[Start of section]

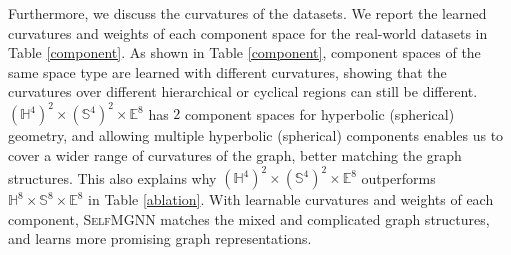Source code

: Furthermore, we discuss the curvatures of the datasets. 
We report the learned curvatures and weights of each component space for the real-world datasets in Table \ref{component}.
As shown in Table \ref{component}, component spaces of the same space type are learned with different curvatures, showing that the curvatures over different hierarchical or cyclical regions can still be different.
$(\mathbb H^4)^2\times (\mathbb S^4)^2\times\mathbb E^8$ has $2$ component spaces for hyperbolic (spherical) geometry, 
and allowing multiple hyperbolic (spherical) components enables us to cover a wider range of curvatures of the graph, better matching the graph structures.
This also explains why $(\mathbb H^4)^2\times (\mathbb S^4)^2\times\mathbb E^8$ outperforms  $\mathbb H^8 \times\mathbb S^8\times\mathbb E^8$ in Table \ref{ablation}.
With learnable curvatures and weights of each component, \textsc{SelfMGNN} matches the mixed and complicated graph structures, and learns more promising graph representations. 






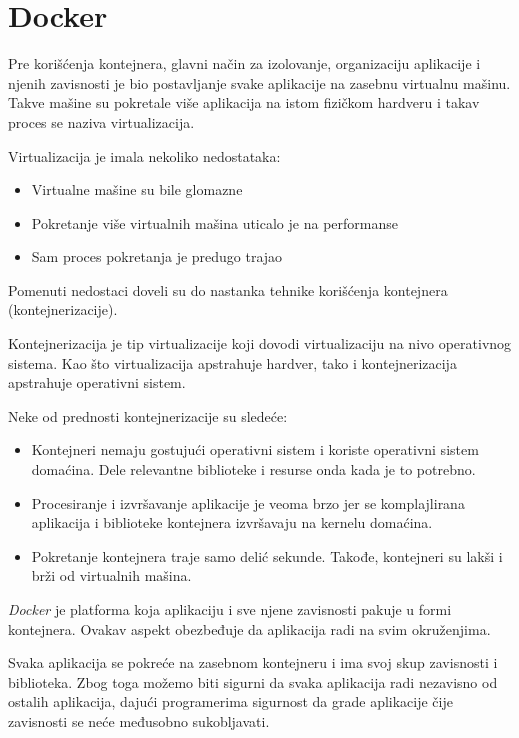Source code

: \section{Docker}\label{sec:docker}

Pre korišćenja kontejnera, glavni način za izolovanje, organizaciju aplikacije i njenih zavisnosti je 
bio postavljanje svake aplikacije na zasebnu virtualnu mašinu. Takve mašine su pokretale više aplikacija 
na istom fizičkom hardveru i takav proces se naziva virtualizacija.

Virtualizacija je imala nekoliko nedostataka: 
\begin{itemize}
    \item Virtualne mašine su bile glomazne
    \item Pokretanje više virtualnih mašina uticalo je na performanse
    \item Sam proces pokretanja je predugo trajao
\end{itemize}

Pomenuti nedostaci doveli su do nastanka tehnike korišćenja kontejnera (kontejnerizacije). 

Kontejnerizacija je tip virtualizacije koji dovodi virtualizaciju na nivo operativnog 
sistema. Kao što virtualizacija apstrahuje hardver, tako i kontejnerizacija apstrahuje 
operativni sistem.

Neke od prednosti kontejnerizacije su sledeće:
\begin{itemize}
    \item Kontejneri nemaju gostujući operativni sistem i koriste operativni sistem domaćina. 
    Dele relevantne biblioteke i resurse onda kada je to potrebno.
    \item Procesiranje i izvršavanje aplikacije je veoma brzo jer se komplajlirana aplikacija 
    i biblioteke kontejnera izvršavaju na kernelu domaćina.
    \item Pokretanje kontejnera traje samo delić sekunde. Takođe, kontejneri su lakši i brži 
    od virtualnih mašina.
\end{itemize}

\textit{Docker} je platforma koja aplikaciju i sve njene zavisnosti pakuje u formi kontejnera. 
Ovakav aspekt obezbeđuje da aplikacija radi na svim okruženjima.

Svaka aplikacija se pokreće na zasebnom kontejneru i ima svoj skup zavisnosti i biblioteka. 
Zbog toga možemo biti sigurni da svaka aplikacija radi nezavisno od ostalih aplikacija, 
dajući programerima sigurnost da grade aplikacije čije zavisnosti se neće međusobno sukobljavati.

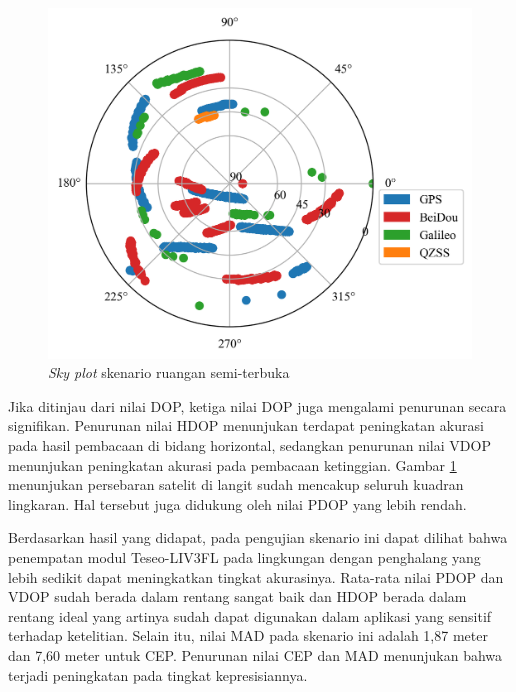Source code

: \begin{figure}[H]
	\centering
	\captionsetup{justification=centering}
	\includegraphics[width=12cm]{contents/chapter-4/3-skenario-semioutdoor/sky_plot.png}
	\caption{\textit{Sky plot} skenario ruangan semi-terbuka}
	\label{Fig: semioutdoor-sky_plot}
\end{figure}


Jika ditinjau dari nilai DOP, ketiga nilai DOP juga mengalami penurunan secara signifikan. Penurunan nilai HDOP menunjukan terdapat peningkatan akurasi pada hasil pembacaan di bidang horizontal, sedangkan penurunan nilai VDOP menunjukan peningkatan akurasi pada pembacaan ketinggian. Gambar \ref{Fig: semioutdoor-sky_plot} menunjukan persebaran satelit di langit sudah mencakup seluruh kuadran lingkaran. Hal tersebut juga didukung oleh nilai PDOP yang lebih rendah.

Berdasarkan hasil yang didapat, pada pengujian skenario ini dapat dilihat bahwa penempatan modul Teseo\hyp{}LIV3FL pada lingkungan dengan penghalang yang lebih sedikit dapat meningkatkan tingkat akurasinya. Rata-rata nilai PDOP dan VDOP sudah berada dalam rentang sangat baik dan HDOP berada dalam rentang ideal yang artinya sudah dapat digunakan dalam aplikasi yang sensitif terhadap ketelitian. Selain itu, nilai MAD pada skenario ini adalah 1,87 meter dan 7,60 meter untuk CEP. Penurunan nilai CEP dan MAD menunjukan bahwa terjadi peningkatan pada tingkat kepresisiannya.

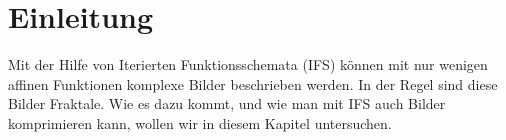 %
%
%
\section{Einleitung \label{ifs:section:teil0}}
Mit der Hilfe von Iterierten Funktionsschemata (IFS) können mit nur wenigen affinen Funktionen komplexe Bilder beschrieben werden.
In der Regel sind diese Bilder Fraktale.
Wie es dazu kommt, und wie man mit IFS auch Bilder komprimieren kann, wollen wir in diesem Kapitel untersuchen.


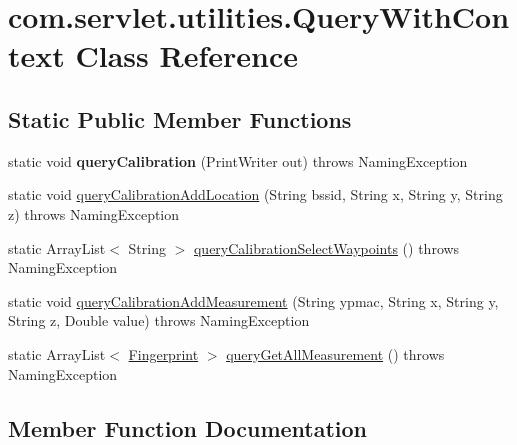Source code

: \hypertarget{classcom_1_1servlet_1_1utilities_1_1_query_with_context}{}\section{com.\+servlet.\+utilities.\+Query\+With\+Context Class Reference}
\label{classcom_1_1servlet_1_1utilities_1_1_query_with_context}
\subsection*{Static Public Member Functions}
\begin{DoxyCompactItemize}
\item 
static void {\bfseries query\+Calibration} (Print\+Writer out)  throws Naming\+Exception \hypertarget{classcom_1_1servlet_1_1utilities_1_1_query_with_context_ae9b1219f8bf7e148ccbbe81d11eece82}{}\label{classcom_1_1servlet_1_1utilities_1_1_query_with_context_ae9b1219f8bf7e148ccbbe81d11eece82}

\item 
static void \hyperlink{classcom_1_1servlet_1_1utilities_1_1_query_with_context_a4addb0131978ad1a87649fbd1deb95e8}{query\+Calibration\+Add\+Location} (String bssid, String x, String y, String z)  throws Naming\+Exception 
\item 
static Array\+List$<$ String $>$ \hyperlink{classcom_1_1servlet_1_1utilities_1_1_query_with_context_a20420a1c44bf30bcd9115964a749f481}{query\+Calibration\+Select\+Waypoints} ()  throws Naming\+Exception 
\item 
static void \hyperlink{classcom_1_1servlet_1_1utilities_1_1_query_with_context_ab7f8d28e27cb314ccfe9e9abe270676a}{query\+Calibration\+Add\+Measurement} (String ypmac, String x, String y, String z, Double value)  throws Naming\+Exception 
\item 
static Array\+List$<$ \hyperlink{classcom_1_1servlet_1_1utilities_1_1_fingerprint}{Fingerprint} $>$ \hyperlink{classcom_1_1servlet_1_1utilities_1_1_query_with_context_a3b7623f0b35b4cfa23a210b4ef73f89a}{query\+Get\+All\+Measurement} ()  throws Naming\+Exception 
\end{DoxyCompactItemize}


\subsection{Member Function Documentation}
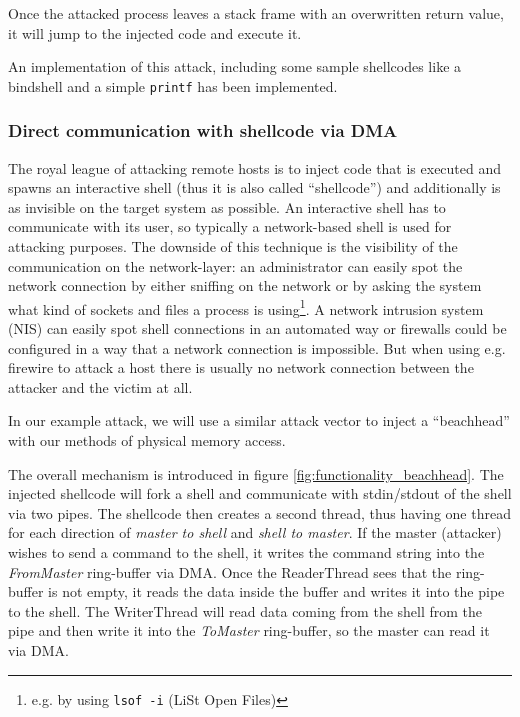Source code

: Once the attacked process leaves a stack frame with an overwritten return value,
it will jump to the injected code and execute it.

An implementation of this attack, including some sample shellcodes like a
bindshell and a simple \texttt{printf} has been implemented. %



\subsubsection{Direct communication with shellcode via DMA}


\label{communication_DMA} The royal league of attacking remote hosts is to
inject code that is executed and spawns an interactive shell (thus it is also
called ``shellcode'') and additionally is as invisible on the target system as
possible.  An interactive shell has to communicate with its user, so typically a
network-based shell is used for attacking purposes. The downside of this
technique is the visibility of the communication on the network-layer: an
administrator can easily spot the network connection by either sniffing on the
network or by asking the system what kind of sockets and files a process is
using\footnote{e.g\@. by using \texttt{lsof -i} (LiSt Open Files)}. A network
intrusion system (NIS) can easily spot shell connections in an automated way or
firewalls could be configured in a way that a network connection is impossible.
But when using e.g\@. firewire to attack a host there is usually no network
connection between the attacker and the victim at all.

In our example attack, we will use a similar attack vector to inject a
``beachhead'' with our methods of physical memory access.

The overall mechanism is introduced in figure \ref{fig:functionality_beachhead}.
The injected shellcode will fork a shell and communicate with stdin/stdout of
the shell via two pipes. The shellcode then creates a second thread, thus having
one thread for each direction of \emph{master to shell} and \emph{shell to
master}. If the master (attacker) wishes to send a command to the shell, it
writes the command string into the \emph{FromMaster} ring-buffer via DMA.  Once
the ReaderThread sees that the ring-buffer is not empty, it reads the data
inside the buffer and writes it into the pipe to the shell.  The WriterThread
will read data coming from the shell from the pipe and then write it into the
\emph{ToMaster} ring-buffer, so the master can read it via DMA.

[End of section]

Of all the entries above, output exactly the lines between the one holding "i biblioteke kontejnera" and the one holding "dajući programerima sigurnost", inclusive.

## Answer to this task
    i biblioteke kontejnera izvršavaju na kernelu domaćina.
    \item Pokretanje kontejnera traje samo delić sekunde. Takođe, kontejneri su lakši i brži 
    od virtualnih mašina.
\end{itemize}

\textit{Docker} je platforma koja aplikaciju i sve njene zavisnosti pakuje u formi kontejnera. 
Ovakav aspekt obezbeđuje da aplikacija radi na svim okruženjima.

Svaka aplikacija se pokreće na zasebnom kontejneru i ima svoj skup zavisnosti i biblioteka. 
Zbog toga možemo biti sigurni da svaka aplikacija radi nezavisno od ostalih aplikacija, 
dajući programerima sigurnost da grade aplikacije čije zavisnosti se neće međusobno sukobljavati.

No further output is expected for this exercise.